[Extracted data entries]
========
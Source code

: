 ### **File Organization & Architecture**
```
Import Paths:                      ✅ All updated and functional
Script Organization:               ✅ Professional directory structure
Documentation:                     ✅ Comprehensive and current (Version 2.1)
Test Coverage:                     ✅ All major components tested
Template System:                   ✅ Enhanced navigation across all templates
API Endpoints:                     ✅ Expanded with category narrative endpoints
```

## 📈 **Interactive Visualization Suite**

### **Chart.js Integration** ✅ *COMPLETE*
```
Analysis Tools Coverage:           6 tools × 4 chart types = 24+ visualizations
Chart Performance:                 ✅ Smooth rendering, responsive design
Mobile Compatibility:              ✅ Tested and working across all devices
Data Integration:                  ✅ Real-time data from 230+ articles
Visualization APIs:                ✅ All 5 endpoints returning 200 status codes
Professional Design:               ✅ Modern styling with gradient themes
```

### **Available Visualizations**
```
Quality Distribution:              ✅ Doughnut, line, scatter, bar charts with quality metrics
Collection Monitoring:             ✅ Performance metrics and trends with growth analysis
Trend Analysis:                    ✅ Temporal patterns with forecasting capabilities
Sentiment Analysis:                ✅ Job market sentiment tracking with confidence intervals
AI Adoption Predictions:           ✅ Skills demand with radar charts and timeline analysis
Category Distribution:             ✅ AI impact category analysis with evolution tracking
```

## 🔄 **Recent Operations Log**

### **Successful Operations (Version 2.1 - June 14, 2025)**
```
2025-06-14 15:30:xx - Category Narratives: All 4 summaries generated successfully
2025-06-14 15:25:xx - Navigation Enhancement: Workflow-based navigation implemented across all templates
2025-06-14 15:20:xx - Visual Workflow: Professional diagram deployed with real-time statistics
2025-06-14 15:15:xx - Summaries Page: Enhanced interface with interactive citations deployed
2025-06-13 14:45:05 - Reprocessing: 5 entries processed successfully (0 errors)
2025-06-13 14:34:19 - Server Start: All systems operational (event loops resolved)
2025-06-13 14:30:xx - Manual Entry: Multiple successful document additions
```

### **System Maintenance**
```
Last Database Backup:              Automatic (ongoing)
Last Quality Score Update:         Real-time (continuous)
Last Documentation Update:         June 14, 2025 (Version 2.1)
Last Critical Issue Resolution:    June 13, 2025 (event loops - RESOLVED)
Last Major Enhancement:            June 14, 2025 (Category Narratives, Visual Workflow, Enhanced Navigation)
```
========
Copy each entry above exactly, leaving nothing out.

-- FINAL ANSWER --
Source code

: ### **File Organization & Architecture**
```
Import Paths:                      ✅ All updated and functional
Script Organization:               ✅ Professional directory structure
Documentation:                     ✅ Comprehensive and current (Version 2.1)
Test Coverage:                     ✅ All major components tested
Template System:                   ✅ Enhanced navigation across all templates
API Endpoints:                     ✅ Expanded with category narrative endpoints
```

## 📈 **Interactive Visualization Suite**

### **Chart.js Integration** ✅ *COMPLETE*
```
Analysis Tools Coverage:           6 tools × 4 chart types = 24+ visualizations
Chart Performance:                 ✅ Smooth rendering, responsive design
Mobile Compatibility:              ✅ Tested and working across all devices
Data Integration:                  ✅ Real-time data from 230+ articles
Visualization APIs:                ✅ All 5 endpoints returning 200 status codes
Professional Design:               ✅ Modern styling with gradient themes
```

### **Available Visualizations**
```
Quality Distribution:              ✅ Doughnut, line, scatter, bar charts with quality metrics
Collection Monitoring:             ✅ Performance metrics and trends with growth analysis
Trend Analysis:                    ✅ Temporal patterns with forecasting capabilities
Sentiment Analysis:                ✅ Job market sentiment tracking with confidence intervals
AI Adoption Predictions:           ✅ Skills demand with radar charts and timeline analysis
Category Distribution:             ✅ AI impact category analysis with evolution tracking
```

## 🔄 **Recent Operations Log**

### **Successful Operations (Version 2.1 - June 14, 2025)**
```
2025-06-14 15:30:xx - Category Narratives: All 4 summaries generated successfully
2025-06-14 15:25:xx - Navigation Enhancement: Workflow-based navigation implemented across all templates
2025-06-14 15:20:xx - Visual Workflow: Professional diagram deployed with real-time statistics
2025-06-14 15:15:xx - Summaries Page: Enhanced interface with interactive citations deployed
2025-06-13 14:45:05 - Reprocessing: 5 entries processed successfully (0 errors)
2025-06-13 14:34:19 - Server Start: All systems operational (event loops resolved)
2025-06-13 14:30:xx - Manual Entry: Multiple successful document additions
```

### **System Maintenance**
```
Last Database Backup:              Automatic (ongoing)
Last Quality Score Update:         Real-time (continuous)
Last Documentation Update:         June 14, 2025 (Version 2.1)
Last Critical Issue Resolution:    June 13, 2025 (event loops - RESOLVED)
Last Major Enhancement:            June 14, 2025 (Category Narratives, Visual Workflow, Enhanced Navigation)
```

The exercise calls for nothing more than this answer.